**DATA:**
◆ ◆ ◆ ◆ ◆ ◆ ◆

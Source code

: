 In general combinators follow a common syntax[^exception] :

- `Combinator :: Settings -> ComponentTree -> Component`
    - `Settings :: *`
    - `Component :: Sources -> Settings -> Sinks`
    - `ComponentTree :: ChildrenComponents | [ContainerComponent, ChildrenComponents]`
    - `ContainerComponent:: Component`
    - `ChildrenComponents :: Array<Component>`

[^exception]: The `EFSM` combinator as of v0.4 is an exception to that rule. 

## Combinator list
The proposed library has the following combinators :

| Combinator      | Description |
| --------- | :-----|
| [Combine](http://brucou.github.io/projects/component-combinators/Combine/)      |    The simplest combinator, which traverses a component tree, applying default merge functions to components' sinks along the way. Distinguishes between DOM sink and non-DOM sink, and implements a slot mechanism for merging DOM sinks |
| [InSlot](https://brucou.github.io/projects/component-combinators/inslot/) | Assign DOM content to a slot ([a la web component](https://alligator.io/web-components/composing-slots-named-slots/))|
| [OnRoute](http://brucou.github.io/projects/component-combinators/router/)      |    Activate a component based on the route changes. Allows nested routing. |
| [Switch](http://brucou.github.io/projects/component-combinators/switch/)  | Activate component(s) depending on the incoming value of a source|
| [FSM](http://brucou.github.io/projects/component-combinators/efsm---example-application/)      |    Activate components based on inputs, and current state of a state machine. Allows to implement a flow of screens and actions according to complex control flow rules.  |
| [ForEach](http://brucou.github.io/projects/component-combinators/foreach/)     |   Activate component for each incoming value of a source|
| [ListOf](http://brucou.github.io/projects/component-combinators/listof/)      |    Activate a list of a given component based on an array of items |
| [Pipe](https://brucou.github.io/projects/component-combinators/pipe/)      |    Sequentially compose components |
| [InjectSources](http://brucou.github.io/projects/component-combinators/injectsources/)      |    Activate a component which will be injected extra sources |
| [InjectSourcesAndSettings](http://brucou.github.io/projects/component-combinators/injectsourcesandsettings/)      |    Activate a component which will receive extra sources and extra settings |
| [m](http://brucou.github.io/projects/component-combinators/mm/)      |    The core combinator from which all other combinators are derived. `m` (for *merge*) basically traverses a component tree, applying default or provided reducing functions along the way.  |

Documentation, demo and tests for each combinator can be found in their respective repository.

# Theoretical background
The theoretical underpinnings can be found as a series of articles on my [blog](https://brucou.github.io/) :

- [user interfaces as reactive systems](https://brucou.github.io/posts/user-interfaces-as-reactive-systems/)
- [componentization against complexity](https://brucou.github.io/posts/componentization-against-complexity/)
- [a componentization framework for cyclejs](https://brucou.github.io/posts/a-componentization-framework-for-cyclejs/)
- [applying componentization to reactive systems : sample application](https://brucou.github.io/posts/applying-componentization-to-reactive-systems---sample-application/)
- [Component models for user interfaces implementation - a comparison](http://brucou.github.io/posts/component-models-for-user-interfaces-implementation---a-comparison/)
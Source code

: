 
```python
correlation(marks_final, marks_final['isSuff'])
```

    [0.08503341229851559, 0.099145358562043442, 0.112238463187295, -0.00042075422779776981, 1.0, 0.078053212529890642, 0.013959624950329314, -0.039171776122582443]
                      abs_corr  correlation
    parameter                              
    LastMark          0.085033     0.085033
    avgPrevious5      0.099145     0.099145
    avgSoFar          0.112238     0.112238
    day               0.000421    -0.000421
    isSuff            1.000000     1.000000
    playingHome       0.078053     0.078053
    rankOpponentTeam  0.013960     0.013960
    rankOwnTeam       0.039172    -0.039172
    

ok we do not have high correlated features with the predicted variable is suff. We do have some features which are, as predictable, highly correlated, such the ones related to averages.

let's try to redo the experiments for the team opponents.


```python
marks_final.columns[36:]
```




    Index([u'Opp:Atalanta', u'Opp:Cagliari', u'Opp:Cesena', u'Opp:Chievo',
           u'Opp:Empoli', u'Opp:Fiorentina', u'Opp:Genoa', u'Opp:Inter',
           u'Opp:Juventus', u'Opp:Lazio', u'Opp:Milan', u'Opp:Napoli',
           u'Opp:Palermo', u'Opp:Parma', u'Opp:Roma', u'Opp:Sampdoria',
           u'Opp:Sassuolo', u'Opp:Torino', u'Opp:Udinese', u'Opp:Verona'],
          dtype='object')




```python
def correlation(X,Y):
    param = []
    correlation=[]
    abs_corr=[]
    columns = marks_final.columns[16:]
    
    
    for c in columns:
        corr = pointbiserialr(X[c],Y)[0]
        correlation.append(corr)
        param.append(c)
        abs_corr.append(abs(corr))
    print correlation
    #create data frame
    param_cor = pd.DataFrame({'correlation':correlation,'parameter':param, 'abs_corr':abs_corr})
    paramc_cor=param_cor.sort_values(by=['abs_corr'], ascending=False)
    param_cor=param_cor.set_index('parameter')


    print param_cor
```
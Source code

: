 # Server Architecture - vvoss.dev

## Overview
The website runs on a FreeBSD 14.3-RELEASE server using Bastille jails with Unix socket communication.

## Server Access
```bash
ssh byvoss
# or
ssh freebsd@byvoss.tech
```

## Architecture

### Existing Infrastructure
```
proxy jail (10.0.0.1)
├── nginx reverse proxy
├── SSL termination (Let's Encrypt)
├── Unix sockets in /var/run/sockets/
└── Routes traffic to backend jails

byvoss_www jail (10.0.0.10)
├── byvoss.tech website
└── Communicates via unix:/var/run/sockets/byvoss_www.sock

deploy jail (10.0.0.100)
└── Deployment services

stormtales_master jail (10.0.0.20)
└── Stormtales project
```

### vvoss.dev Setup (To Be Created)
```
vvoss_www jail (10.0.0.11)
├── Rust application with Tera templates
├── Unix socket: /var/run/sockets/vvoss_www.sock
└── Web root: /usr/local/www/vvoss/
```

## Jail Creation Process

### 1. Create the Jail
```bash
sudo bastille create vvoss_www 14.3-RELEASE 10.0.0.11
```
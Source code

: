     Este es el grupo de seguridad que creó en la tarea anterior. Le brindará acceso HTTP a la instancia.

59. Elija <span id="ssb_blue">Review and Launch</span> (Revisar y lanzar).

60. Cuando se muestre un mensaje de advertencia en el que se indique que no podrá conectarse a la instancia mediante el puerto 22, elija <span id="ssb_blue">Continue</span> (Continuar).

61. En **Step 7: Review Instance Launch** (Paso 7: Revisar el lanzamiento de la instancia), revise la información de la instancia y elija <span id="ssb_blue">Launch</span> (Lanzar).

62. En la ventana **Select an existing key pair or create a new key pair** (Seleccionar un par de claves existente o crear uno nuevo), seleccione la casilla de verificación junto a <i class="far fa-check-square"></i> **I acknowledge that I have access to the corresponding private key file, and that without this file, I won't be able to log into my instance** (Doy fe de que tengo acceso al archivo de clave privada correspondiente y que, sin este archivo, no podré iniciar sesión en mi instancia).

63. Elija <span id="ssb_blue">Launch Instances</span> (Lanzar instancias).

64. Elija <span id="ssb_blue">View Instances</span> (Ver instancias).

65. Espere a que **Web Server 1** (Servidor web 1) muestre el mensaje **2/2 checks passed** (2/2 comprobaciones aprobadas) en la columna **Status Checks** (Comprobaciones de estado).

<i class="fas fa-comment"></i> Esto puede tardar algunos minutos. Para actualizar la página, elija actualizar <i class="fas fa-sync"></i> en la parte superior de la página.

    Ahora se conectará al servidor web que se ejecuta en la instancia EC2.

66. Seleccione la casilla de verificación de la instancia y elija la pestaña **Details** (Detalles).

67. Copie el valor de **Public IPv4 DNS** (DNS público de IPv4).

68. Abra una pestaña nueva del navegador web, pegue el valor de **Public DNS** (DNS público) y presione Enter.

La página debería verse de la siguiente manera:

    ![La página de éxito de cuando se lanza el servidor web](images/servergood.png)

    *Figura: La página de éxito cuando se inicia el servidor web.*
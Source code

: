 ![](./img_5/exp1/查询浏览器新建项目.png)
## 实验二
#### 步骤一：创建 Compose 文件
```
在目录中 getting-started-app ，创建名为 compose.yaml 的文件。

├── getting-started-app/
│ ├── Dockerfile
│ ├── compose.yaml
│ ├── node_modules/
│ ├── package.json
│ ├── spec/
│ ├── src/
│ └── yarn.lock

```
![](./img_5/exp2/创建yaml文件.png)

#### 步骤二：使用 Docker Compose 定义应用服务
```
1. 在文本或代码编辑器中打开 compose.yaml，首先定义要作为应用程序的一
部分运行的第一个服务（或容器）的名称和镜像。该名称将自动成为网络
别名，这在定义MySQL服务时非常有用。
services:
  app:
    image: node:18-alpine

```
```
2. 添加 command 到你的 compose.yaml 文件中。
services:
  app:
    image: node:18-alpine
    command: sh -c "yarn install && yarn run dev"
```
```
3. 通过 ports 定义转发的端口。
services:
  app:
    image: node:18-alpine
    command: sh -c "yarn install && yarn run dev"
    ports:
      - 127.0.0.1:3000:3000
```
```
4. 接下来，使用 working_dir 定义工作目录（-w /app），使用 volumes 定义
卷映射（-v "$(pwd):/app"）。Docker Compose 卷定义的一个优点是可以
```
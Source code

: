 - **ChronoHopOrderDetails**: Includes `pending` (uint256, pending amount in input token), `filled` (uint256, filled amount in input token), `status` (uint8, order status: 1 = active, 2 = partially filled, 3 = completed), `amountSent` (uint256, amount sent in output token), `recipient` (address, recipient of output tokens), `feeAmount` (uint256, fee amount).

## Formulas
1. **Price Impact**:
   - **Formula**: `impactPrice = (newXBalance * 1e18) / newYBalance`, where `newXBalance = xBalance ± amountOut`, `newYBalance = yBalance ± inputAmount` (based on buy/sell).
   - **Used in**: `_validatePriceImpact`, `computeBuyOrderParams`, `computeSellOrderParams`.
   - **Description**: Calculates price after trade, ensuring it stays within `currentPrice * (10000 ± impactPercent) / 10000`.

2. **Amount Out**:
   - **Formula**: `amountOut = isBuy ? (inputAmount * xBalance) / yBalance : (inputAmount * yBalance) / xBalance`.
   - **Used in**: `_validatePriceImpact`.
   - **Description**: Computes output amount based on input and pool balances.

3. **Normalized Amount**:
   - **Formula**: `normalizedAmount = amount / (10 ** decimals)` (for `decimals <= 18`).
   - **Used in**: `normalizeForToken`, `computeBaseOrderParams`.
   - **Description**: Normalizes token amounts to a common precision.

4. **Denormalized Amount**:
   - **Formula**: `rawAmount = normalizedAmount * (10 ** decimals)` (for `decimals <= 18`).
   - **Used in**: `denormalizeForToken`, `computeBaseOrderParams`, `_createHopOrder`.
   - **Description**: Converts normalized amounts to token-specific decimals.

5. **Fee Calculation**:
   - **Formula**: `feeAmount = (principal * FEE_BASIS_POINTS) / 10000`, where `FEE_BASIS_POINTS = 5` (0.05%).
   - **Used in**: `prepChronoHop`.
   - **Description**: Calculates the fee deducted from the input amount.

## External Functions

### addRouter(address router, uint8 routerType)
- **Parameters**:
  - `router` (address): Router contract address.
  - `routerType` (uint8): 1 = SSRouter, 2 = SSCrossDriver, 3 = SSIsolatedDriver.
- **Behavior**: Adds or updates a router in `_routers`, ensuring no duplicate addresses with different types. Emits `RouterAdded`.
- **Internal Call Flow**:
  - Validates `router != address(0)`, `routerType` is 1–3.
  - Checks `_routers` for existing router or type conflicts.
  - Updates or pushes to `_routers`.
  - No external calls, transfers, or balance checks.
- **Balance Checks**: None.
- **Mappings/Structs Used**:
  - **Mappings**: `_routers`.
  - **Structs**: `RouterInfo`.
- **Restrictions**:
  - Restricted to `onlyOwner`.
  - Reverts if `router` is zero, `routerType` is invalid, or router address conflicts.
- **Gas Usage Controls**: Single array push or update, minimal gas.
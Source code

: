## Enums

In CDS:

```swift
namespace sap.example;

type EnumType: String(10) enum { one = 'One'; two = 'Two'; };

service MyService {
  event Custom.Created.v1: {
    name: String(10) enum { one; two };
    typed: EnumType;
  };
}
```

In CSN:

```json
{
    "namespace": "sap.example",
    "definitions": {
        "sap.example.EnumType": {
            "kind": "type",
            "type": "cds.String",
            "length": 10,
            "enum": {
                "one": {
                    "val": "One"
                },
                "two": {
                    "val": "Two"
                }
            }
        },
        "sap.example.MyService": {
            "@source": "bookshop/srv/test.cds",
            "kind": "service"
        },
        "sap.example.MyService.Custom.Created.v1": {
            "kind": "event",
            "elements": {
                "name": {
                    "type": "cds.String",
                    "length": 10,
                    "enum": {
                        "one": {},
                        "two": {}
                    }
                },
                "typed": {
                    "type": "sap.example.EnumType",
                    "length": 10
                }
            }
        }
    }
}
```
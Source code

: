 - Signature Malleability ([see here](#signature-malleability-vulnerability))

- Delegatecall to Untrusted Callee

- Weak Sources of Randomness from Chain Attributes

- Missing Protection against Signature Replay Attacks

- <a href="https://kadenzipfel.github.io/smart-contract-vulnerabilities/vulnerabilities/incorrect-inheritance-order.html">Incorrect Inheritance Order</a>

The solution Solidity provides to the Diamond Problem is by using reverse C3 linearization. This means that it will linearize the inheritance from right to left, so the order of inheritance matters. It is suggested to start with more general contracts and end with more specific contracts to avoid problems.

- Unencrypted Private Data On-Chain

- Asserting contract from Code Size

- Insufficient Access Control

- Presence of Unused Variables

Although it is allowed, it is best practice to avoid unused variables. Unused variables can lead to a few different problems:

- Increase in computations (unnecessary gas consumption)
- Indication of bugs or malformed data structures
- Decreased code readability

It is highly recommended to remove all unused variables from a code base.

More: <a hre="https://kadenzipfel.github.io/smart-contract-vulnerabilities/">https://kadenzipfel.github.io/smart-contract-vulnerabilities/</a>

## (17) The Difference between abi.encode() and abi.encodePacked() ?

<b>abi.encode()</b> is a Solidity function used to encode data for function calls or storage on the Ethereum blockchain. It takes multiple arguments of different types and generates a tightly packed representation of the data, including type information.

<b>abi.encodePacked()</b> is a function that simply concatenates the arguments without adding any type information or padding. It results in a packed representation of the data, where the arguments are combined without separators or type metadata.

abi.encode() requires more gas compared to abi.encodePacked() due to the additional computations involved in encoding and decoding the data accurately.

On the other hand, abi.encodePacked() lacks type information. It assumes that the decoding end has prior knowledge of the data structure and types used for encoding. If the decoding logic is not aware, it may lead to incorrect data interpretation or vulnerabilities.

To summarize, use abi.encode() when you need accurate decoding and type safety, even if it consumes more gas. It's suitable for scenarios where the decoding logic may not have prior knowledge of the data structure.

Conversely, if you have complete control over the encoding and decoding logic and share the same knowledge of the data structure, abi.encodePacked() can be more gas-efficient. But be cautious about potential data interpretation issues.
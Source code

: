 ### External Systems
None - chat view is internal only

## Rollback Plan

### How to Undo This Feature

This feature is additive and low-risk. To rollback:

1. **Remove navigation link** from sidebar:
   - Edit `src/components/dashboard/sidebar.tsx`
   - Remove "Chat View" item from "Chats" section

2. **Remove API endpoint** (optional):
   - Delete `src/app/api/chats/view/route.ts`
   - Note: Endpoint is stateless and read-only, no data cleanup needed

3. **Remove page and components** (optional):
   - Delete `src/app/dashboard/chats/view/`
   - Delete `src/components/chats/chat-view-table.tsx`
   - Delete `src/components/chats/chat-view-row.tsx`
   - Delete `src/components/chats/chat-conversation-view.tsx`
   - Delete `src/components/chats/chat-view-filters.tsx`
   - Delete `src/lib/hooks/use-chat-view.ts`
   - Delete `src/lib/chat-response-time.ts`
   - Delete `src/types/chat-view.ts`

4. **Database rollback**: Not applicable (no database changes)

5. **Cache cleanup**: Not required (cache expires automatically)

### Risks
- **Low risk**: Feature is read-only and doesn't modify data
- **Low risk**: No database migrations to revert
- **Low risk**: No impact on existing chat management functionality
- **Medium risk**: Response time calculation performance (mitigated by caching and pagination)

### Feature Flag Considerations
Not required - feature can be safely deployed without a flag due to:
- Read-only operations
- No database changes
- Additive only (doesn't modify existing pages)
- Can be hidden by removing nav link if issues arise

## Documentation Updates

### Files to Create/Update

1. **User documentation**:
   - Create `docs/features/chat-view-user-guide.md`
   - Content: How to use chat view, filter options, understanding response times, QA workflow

◆ ◆ ◆ ◆ ◆ ◆ ◆

Reply with one number only: how many lines of the listing hold "inputAmount"?

2